Over the years, Orton has collaborated with the likes of the Chemical Brothers, Ryan Adams, Emmylou Harris, and Terry Callier. On her latest release, Comfort of Strangers, however, the focus is on Orton’s voice alone—pared with sparse, brooding pianos and sunny guitars. Gone are the moody electronic flourishes and dance-club sounds that marked her initial entrée into the world of pop music. In their place, Orton sketches songs, poems, and narratives that are tinged with the folksy vibe of a traditional troubadour.



Beth Orton
multiple songs: MySpace

Orton stepped on stage at Chicago’s Vic Theatre in the stock stance of the folksinger, an acoustic guitar on her back and harmonica rack around her neck. She began with “Absinthe”, a track from her new album that turns on the quiet guitar pluck, an echoing drumbeat, and a plaintive piano. With subdued ease, her wispy voice danced and floated across the hushed melodies and drowsy rhythms provided by backing musicians playing acoustic guitars, piano, electric bass, and drums. The crowd—a coterie of Orton acolytes—responded with a loyal and vocal appreciation: numerous “We love you’s” were proffered with timidity at each song’s end.


Finally rising above quiet restraint, Orton and her band launched into “Conceived”, the first single from Comfort of Strangers, a song in which Orton aggressively strums her guitar to counter the ringing riffs of the electric guitar. Orton’s vocals echoed the up-tempo beat as they perambulated with sinewy grace. Having teased the audience with a rocking groove, Orton retreated back to a place that was “safe in your arms”, musing, “Home is where the heartbreak wraps cold around my bones”. The melancholic hum of the recorder, the tragic timbre of Sean Read’s piano, and the funerary march of drum and bass matched the ache in Orton’s declarations.

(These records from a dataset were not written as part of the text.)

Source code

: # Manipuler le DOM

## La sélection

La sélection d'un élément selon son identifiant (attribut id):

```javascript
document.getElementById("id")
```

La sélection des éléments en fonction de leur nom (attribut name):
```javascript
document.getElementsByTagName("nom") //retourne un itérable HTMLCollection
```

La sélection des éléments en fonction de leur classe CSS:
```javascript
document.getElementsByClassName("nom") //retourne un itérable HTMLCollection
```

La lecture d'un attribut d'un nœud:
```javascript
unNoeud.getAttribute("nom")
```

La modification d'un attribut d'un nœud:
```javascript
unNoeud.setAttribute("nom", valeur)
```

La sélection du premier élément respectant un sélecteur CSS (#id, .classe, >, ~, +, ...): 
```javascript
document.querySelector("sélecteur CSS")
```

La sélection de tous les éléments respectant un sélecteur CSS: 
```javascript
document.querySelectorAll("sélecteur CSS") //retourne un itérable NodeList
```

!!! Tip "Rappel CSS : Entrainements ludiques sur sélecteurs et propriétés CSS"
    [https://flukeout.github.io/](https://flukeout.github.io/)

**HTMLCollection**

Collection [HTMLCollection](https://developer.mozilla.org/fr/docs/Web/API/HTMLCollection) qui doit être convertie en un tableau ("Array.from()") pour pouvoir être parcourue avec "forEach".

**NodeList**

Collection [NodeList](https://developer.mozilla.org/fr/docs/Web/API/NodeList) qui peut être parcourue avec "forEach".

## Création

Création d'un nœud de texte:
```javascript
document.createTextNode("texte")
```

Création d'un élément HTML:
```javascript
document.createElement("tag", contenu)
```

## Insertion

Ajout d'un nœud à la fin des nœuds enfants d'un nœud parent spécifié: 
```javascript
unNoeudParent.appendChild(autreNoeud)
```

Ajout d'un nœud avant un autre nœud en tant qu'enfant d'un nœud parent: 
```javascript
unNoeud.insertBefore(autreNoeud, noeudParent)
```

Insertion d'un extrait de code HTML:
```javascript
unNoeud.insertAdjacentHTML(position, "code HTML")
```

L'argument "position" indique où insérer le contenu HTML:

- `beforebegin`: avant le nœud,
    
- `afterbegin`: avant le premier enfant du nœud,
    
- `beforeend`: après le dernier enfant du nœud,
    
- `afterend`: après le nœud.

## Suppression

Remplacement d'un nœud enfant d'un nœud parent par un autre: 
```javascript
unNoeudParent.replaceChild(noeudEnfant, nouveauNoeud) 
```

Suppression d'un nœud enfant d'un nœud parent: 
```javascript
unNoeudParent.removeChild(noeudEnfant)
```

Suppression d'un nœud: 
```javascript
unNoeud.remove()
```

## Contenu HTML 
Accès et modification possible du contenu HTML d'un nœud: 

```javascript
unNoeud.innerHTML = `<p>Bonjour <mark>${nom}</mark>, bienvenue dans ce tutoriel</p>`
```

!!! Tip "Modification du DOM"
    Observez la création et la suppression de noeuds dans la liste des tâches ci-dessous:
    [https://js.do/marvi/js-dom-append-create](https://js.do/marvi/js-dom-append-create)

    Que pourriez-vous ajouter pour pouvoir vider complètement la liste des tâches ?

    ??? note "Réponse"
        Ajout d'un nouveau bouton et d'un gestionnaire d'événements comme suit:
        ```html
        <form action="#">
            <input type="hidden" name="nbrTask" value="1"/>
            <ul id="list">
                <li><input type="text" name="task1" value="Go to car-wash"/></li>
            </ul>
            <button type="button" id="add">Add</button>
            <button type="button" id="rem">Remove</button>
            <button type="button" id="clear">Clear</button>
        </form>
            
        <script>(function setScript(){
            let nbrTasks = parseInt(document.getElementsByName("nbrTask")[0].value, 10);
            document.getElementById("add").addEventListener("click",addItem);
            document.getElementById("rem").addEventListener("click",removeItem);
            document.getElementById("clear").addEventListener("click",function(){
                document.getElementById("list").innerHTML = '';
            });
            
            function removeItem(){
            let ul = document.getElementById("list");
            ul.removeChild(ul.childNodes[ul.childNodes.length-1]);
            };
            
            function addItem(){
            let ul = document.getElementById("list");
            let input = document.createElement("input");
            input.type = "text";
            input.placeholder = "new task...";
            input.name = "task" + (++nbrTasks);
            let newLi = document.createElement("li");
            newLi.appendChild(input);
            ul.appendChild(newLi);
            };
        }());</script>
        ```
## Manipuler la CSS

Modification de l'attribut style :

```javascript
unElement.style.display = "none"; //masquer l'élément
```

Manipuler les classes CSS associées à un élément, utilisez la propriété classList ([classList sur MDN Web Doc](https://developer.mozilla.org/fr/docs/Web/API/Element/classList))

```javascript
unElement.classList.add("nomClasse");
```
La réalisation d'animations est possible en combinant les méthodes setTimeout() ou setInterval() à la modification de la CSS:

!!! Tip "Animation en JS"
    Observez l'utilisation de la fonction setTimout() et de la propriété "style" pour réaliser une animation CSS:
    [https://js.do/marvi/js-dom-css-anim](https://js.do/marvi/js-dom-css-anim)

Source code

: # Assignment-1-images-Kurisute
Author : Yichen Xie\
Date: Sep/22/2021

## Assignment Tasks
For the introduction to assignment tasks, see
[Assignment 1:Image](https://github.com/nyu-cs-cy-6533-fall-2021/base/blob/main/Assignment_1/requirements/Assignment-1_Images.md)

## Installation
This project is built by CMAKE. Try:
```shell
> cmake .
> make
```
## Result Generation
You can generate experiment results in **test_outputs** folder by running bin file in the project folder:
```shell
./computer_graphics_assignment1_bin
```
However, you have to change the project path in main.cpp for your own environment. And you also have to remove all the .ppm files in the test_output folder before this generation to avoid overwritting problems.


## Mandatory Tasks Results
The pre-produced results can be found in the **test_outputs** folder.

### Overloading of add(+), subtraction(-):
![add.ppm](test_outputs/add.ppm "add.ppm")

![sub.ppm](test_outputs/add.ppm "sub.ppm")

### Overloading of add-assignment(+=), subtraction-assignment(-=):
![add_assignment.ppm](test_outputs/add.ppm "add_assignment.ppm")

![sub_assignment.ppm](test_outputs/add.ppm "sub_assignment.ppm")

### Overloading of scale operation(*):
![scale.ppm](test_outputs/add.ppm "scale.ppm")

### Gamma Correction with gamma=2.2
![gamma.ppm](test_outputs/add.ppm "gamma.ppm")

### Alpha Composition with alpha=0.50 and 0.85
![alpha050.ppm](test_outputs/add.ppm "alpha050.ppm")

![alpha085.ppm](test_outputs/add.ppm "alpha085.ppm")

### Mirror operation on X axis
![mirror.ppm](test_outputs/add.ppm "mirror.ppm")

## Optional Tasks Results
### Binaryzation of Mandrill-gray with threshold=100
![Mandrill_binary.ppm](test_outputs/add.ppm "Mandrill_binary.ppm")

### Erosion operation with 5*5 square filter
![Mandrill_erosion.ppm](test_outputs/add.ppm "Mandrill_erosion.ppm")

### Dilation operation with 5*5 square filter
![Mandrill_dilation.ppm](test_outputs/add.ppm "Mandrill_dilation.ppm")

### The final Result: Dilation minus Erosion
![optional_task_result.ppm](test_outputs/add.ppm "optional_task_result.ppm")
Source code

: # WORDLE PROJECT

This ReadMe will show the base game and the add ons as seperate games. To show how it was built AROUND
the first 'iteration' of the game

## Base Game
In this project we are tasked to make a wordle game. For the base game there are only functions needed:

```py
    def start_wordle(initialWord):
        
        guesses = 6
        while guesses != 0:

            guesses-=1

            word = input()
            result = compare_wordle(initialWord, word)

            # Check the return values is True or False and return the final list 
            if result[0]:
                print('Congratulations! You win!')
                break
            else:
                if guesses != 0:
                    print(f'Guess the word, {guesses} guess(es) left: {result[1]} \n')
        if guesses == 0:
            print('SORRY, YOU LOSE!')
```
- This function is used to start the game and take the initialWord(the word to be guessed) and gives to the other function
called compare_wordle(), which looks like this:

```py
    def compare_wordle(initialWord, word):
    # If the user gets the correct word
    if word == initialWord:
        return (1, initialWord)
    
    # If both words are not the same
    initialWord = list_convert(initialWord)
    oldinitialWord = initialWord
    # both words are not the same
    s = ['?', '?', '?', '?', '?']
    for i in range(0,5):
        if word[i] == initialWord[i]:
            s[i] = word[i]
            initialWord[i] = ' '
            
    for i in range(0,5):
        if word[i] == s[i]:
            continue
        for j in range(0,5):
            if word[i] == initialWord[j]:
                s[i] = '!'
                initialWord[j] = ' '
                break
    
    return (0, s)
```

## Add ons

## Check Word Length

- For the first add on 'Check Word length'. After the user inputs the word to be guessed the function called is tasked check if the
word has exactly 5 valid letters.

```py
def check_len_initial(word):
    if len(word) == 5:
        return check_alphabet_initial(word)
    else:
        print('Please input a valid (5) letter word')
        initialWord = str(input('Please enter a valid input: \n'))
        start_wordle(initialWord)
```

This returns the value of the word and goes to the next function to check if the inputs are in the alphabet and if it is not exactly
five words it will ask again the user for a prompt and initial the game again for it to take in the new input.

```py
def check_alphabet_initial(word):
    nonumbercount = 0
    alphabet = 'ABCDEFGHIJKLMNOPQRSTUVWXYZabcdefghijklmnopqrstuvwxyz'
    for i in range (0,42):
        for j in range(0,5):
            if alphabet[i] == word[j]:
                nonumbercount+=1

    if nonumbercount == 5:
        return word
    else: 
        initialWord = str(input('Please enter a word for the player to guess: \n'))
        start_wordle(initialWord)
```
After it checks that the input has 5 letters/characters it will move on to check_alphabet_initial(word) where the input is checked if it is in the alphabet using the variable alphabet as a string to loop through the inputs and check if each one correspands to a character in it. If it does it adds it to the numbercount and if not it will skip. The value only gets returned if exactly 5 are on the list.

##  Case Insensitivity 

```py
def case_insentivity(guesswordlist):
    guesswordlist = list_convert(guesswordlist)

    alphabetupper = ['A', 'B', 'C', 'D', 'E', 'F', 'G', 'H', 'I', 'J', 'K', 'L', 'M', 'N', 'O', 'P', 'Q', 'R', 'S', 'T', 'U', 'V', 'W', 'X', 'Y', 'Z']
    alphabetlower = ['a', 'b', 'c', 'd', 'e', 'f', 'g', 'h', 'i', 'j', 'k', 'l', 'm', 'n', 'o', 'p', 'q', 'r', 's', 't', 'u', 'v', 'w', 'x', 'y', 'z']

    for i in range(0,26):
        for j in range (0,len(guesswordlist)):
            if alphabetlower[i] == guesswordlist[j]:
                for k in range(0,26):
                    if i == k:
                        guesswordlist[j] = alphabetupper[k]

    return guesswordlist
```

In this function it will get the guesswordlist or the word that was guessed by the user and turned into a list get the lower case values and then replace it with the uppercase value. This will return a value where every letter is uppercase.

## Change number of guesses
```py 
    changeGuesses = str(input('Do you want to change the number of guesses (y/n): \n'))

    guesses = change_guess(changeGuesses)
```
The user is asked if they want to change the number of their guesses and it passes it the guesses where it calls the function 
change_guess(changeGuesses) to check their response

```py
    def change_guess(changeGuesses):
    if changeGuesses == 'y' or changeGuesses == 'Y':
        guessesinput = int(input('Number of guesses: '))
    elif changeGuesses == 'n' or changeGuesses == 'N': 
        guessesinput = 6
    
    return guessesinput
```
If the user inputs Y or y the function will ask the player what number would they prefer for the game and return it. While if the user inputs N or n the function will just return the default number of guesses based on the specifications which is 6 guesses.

Orton’s skill as a singer and performer is in her pacing. She has mastered the rise and the fall, the catch and release. On this evening, she bookended the rocking beat of the venomous Fleetwood Mac-esque “Shadow of a Doubt”, the rousing, bluesy downbeat of “Heart of Soul”, and the kicked-up, “give the drummer some” shake of “Shopping Trolley” with the brooding quiet of “Comfort of Strangers”. Even within songs, Orton shapes and skewed the mood, whether it was through her halting, breaking vocals in the solo acoustic “Central Reservation” or the a cappella sha-la-la-las in “God Song”.


Concerts by singer-songwriters run the risk of dragging on and on. After all, how many different ways are there to strum a guitar or readjust a capo? Most artists only last so long. But then, within the narrow streets and alleys of folk rock, Beth Orton stands head and shoulders above the undistinguished (and undistinguishable) voices. Over the past 10 years she’s played with a consistently unique voice, channeling the spirits of Bob Dylan, Joni Mitchell, Rickie Lee Jones, Carole King, and Neil Young. With a catalog that’s memorable in its lyric and lilt, its rhythm and rhyme, its melody and message, it’s a wonder that diet soda singer/songwriters like Jack Johnson don’t kneel before her in awe. Of course, that wouldn’t jive with his “personality,” and anyway, she could probably give a toss. After all, all the schtick in the world can’t buy you substance.